The chief cause of polygamy in the past was economic. Moral reprobation of the practice has often been based on the assumption that polygamous marriage grew solely from the "vices" or the sexual acquisitiveness of men. This is not proved in the case of primitive polygamy. And though there is ample testimony showing that savage races are far less incontinent than highly civilised people, it is rarely that celibacy exists among them. Polygamy provides mates for the superfluous women of the group. Polyandry supplies partners for the redundant men. Celibacy is a state regarded by primitive people as unnatural, or as contrary to moral law, and according to such a conception, avoidance of celibacy must be provided for by an adjustment of the marriage customs.
C. N. Starcke finds in the desire of primitive fathers to own many children one of the chief incentives to polygamous marriage.[2] Naturally, the man with the largest number of wives will possess the most numerous progeny. The savage with a goodly number of children owns a retinue of companions for the chase and of workers in the fields and the home.
The craving for dignity, power and riches is clearly one of the main sources of polygamy and concubinage. It has been reiterated again and again by ill-informed writers that "men's lust" alone is the cause of plural marriage. Investigation proves, however, that it is a minor factor, at any rate in polygamy of early ages and among existing primitive tribes.
It is important to note that monogamy has always accompanied polygamy. Obviously, even when women have been redundant, there has not existed a sufficient number to enable each man to possess several wives. Polygamy is the luxury of the prosperous, and it stands for property-ownership. The poor man is bound to practise monogamy. Among some African tribes, the greed of the king and the chiefs, in the acquisition of large harems, actually condemns a part of the male population to celibacy.
"Polygamy," says Starcke, "can never have been the normal condition of a tribe, since it would have involved the existence of twice as many women as men."

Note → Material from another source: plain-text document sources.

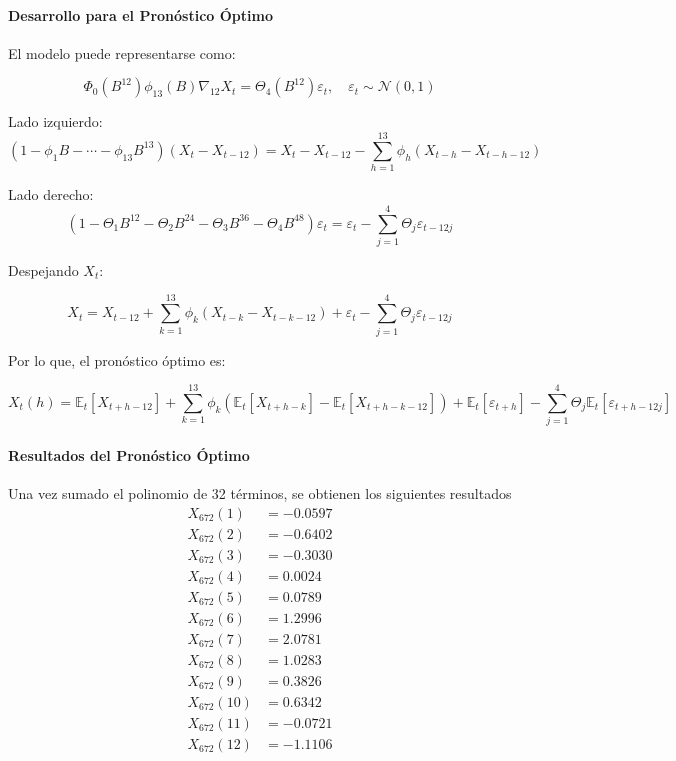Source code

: \documentclass[12pt,letterpaper]{article}   %
\begin{document}
\paragraph{Desarrollo para el Pronóstico Óptimo}



El modelo puede representarse como:

\[
\Phi_0(B^{12}) \phi_{13}(B) \nabla_{12} X_t = \Theta_4(B^{12}) \varepsilon_t,\quad \varepsilon_t \sim \mathcal{N}(0, 1)
\]


\noindent Lado izquierdo:
\[
(1 - \phi_1 B - \cdots - \phi_{13} B^{13})(X_t - X_{t-12}) = X_t - X_{t-12} - \sum_{h=1}^{13} \phi_h (X_{t-h} - X_{t-h-12})
\]

\noindent Lado derecho:
\[
(1 - \Theta_1 B^{12} - \Theta_2 B^{24} - \Theta_3 B^{36} - \Theta_4 B^{48}) \varepsilon_t = \varepsilon_t - \sum_{j=1}^4 \Theta_j \varepsilon_{t - 12j}
\]

\noindent Despejando \( X_t \):

\[
X_t = X_{t-12} + \sum_{k=1}^{13} \phi_k (X_{t-k} - X_{t-k-12}) + \varepsilon_t - \sum_{j=1}^4 \Theta_j \varepsilon_{t - 12j}
\]

\noindent Por lo que, el pronóstico óptimo es:

\[
X_t(h) = \mathbb{E}_t[X_{t+h-12}] + \sum_{k=1}^{13} \phi_k \left( \mathbb{E}_t[X_{t+h-k}] - \mathbb{E}_t[X_{t+h-k-12}] \right) + \mathbb{E}_t[\varepsilon_{t+h}] - \sum_{j=1}^{4} \Theta_j \mathbb{E}_t[\varepsilon_{t+h - 12j}]
\]


\paragraph{Resultados del Pronóstico Óptimo}
Una vez sumado el polinomio de 32 términos, se obtienen los siguientes resultados
\begin{align*}
X_{672}(1)  &= -0.0597 \\
X_{672}(2)  &= -0.6402 \\
X_{672}(3)  &= -0.3030 \\
X_{672}(4)  &= 0.0024 \\
X_{672}(5)  &= 0.0789 \\
X_{672}(6)  &= 1.2996 \\
X_{672}(7)  &= 2.0781 \\
X_{672}(8)  &= 1.0283 \\
X_{672}(9)  &= 0.3826 \\
X_{672}(10) &= 0.6342 \\
X_{672}(11) &= -0.0721 \\
X_{672}(12) &= -1.1106
\end{align*}
\end{document}
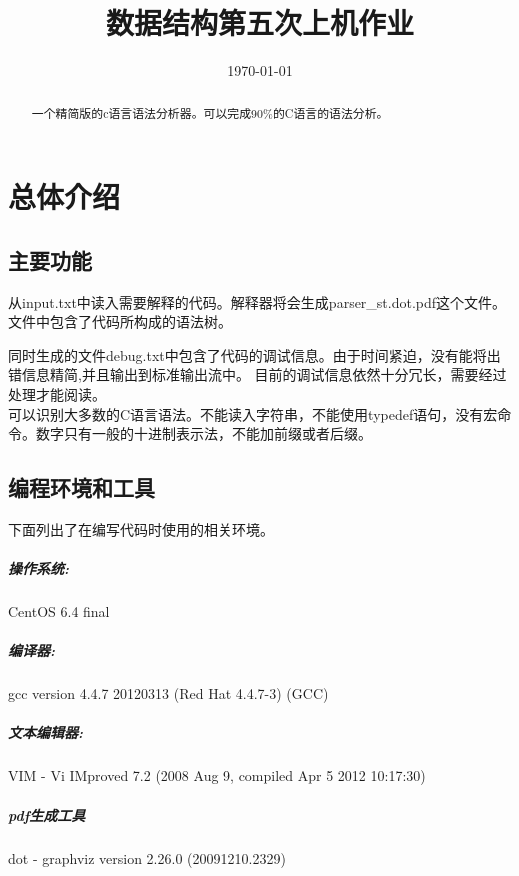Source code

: \documentclass[12pt,a4paper]{ctexrep}
\begin{document}
\title{数据结构第五次上机作业}

\date{\today}

\maketitle
\tableofcontents


\begin{abstract}

一个精简版的c语言语法分析器。可以完成90\%的C语言的语法分析。

\end{abstract}
\chapter{总体介绍}
\section{主要功能}
从input.txt中读入需要解释的代码。解释器将会生成parser\_st.dot.pdf这个文件。文件中包含了代码所构成的语法树。\par
同时生成的文件debug.txt中包含了代码的调试信息。由于时间紧迫，没有能将出错信息精简,并且输出到标准输出流中。
目前的调试信息依然十分冗长，需要经过处理才能阅读。\\
 可以识别大多数的C语言语法。不能读入字符串，不能使用typedef语句，没有宏命令。数字只有一般的十进制表示法，不能加前缀或者后缀。\\
\section{编程环境和工具}
下面列出了在编写代码时使用的相关环境。
\paragraph {操作系统:}
CentOS 6.4 final
\paragraph{编译器:}
gcc version 4.4.7 20120313 (Red Hat 4.4.7-3) (GCC)
\paragraph{文本编辑器:}
VIM - Vi IMproved 7.2 (2008 Aug 9, compiled Apr  5 2012 10:17:30)
\paragraph{pdf生成工具}
dot - graphviz version 2.26.0 (20091210.2329)
\end{document}
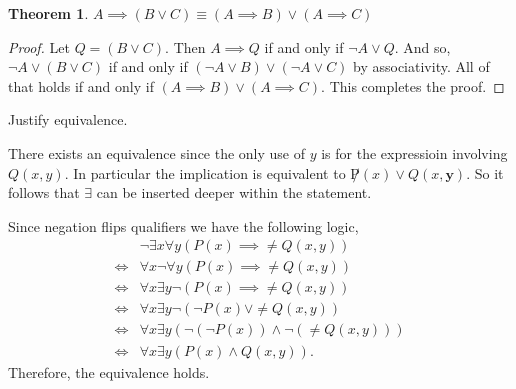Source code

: \documentclass[letter]{article}
\newtheorem{theorem}{Theorem}
\newenvironment{menumerate}{%
  \edef\backupindent{\the\parindent}%
  \enumerate%
  \setlength{\parindent}{\backupindent}%
}{\endenumerate}
\begin{document}
\begin{menumerate}
\begin{menumerate}
        \item
        \begin{theorem}
            $A \implies (B \vee C) \equiv (A \implies B) \vee (A \implies C)$ 
        \end{theorem}
        \begin{proof}
         Let $Q = (B \vee C).$ Then $A \implies Q$ if and only if
            $\neg A \vee Q.$ And so, $\neg A \vee (B \vee  C)$
            if and only if $(\neg A \vee  B) \vee (\neg A \vee  C)$ by associativity. 
            All of that holds if and only if $(A \implies B) \vee (A \implies C).$
            This completes the proof.
        \end{proof}
    \end{menumerate}
    \item Justify equivalence.
    \begin{menumerate}
        \item There exists an equivalence since the only use of $y$ is for the expressioin
        involving $Q(x,y).$ In particular the implication is equivalent to $\not P(x) \vee Q(x,\pmb{y}).$ 
        So it follows that $\exists$ can be inserted deeper within the statement.
        \item Since negation flips qualifiers we have the following logic,
        \begin{equation}
          \begin{aligned}
            &\neg \exists x \forall y (P(x) \implies \neq Q(x,y)) \\
            \iff&  \forall x \neg \forall y (P(x) \implies \neq Q(x,y)) \\
            \iff&  \forall x \exists y \neg (P(x) \implies \neq Q(x,y)) \\
            \iff&  \forall x \exists y  \neg(\neg P(x) \vee \neq Q(x,y)) \\
            \iff&  \forall x \exists y  (\neg(\neg P(x)) \wedge \neg(\neq Q(x,y))) \\
            \iff&  \forall x \exists y  ( P(x) \wedge  Q(x,y)).
          \end{aligned}  
        \end{equation}  
        Therefore, the equivalence holds.


\end{menumerate}
\end{menumerate}
\end{document}
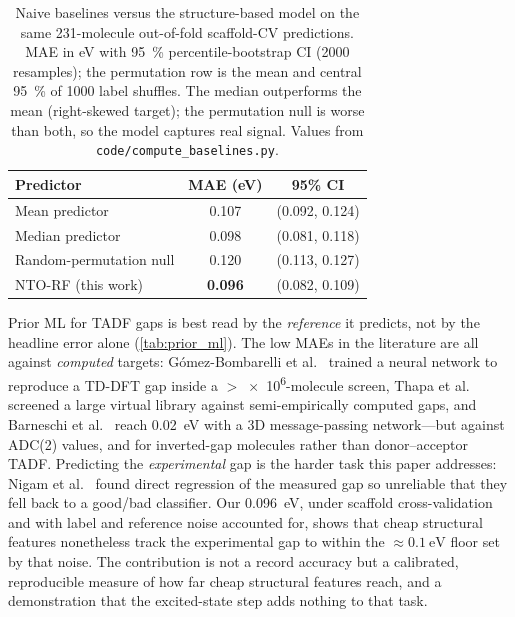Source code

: \begin{table}[htbp]
  \centering
  \caption{Naive baselines versus the structure-based model on the same
    \num{231}-molecule out-of-fold scaffold-CV predictions. MAE in eV with
    \qty{95}{\percent} percentile-bootstrap CI (\num{2000} resamples); the
    permutation row is the mean and central \qty{95}{\percent} of \num{1000}
    label shuffles. The median outperforms the mean (right-skewed target); the
    permutation null is worse than both, so the model captures real signal.
    Values from \texttt{code/compute\_baselines.py}.}
  \label{tab:baselines}
  \begin{tabular}{lcc}
    \toprule
    Predictor & MAE (eV) & 95\% CI \\
    \midrule
    Mean predictor          & 0.107 & (0.092, 0.124) \\
    Median predictor        & 0.098 & (0.081, 0.118) \\
    Random-permutation null & 0.120 & (0.113, 0.127) \\
    \midrule
    NTO-RF (this work)      & \textbf{0.096} & (0.082, 0.109) \\
    \bottomrule
  \end{tabular}
\end{table}

Prior ML for TADF gaps is best read by the \emph{reference} it predicts, not by
the headline error alone (\cref{tab:prior_ml}). The low MAEs in the literature are
all against \emph{computed} targets: G\'omez-Bombarelli et
al.~\cite{Gomez-Bombarelli2016} trained a neural network to reproduce a TD-DFT gap
inside a $>$\num{e6}-molecule screen, Thapa et al.~\cite{Thapa2025} screened a
large virtual library against semi-empirically computed gaps, and Barneschi et al.~\cite{Barneschi2024}
reach \qty{0.02}{\electronvolt} with a 3D message-passing network---but against
ADC(2) values, and for inverted-gap molecules rather than donor--acceptor TADF.
Predicting the \emph{experimental} gap is the harder task this paper addresses:
Nigam et al.~\cite{Nigam2024} found direct regression of the measured gap so
unreliable that they fell back to a good/bad classifier. Our
\qty{0.096}{\electronvolt}, under scaffold cross-validation and with label and
reference noise accounted for, shows that cheap structural features nonetheless
track the experimental gap to within the $\approx\qty{0.1}{\electronvolt}$ floor
set by that noise. The contribution is not a record accuracy but a calibrated,
reproducible measure of how far cheap structural features reach, and a
demonstration that the excited-state step adds nothing to that task.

It is often assumed that women in polygamic countries are the mere slaves of men, and that they are forced into plural marriage. This is scarcely the truth. Women as well as men have determined the forms of the sexual relationships in communities. Among animals living in polygamy, compulsion on the part of the males is very seldom apparent in their conduct towards the females. The sea lions are a marked exception. But the stag and other polygamous animals, woo and incite rather than impel the hinds to join his troop. It has been noticed generally by naturalists and hunters that the females voluntarily attach themselves to the powerful younger males owning several mates.
As there is not a wide difference between the instincts of the animal and that of primitive men, it seems beyond question that the great bulk of the women of the tribe do not disapprove of polygamous marriage. Doubtless there are a few malcontents, but the mass of the women approve the system. There is plenty of evidence in this matter. Dr. Livingstone is by no means the only traveller who has heard primitive women declare that they would not live in a country where a man is only permitted to marry one woman.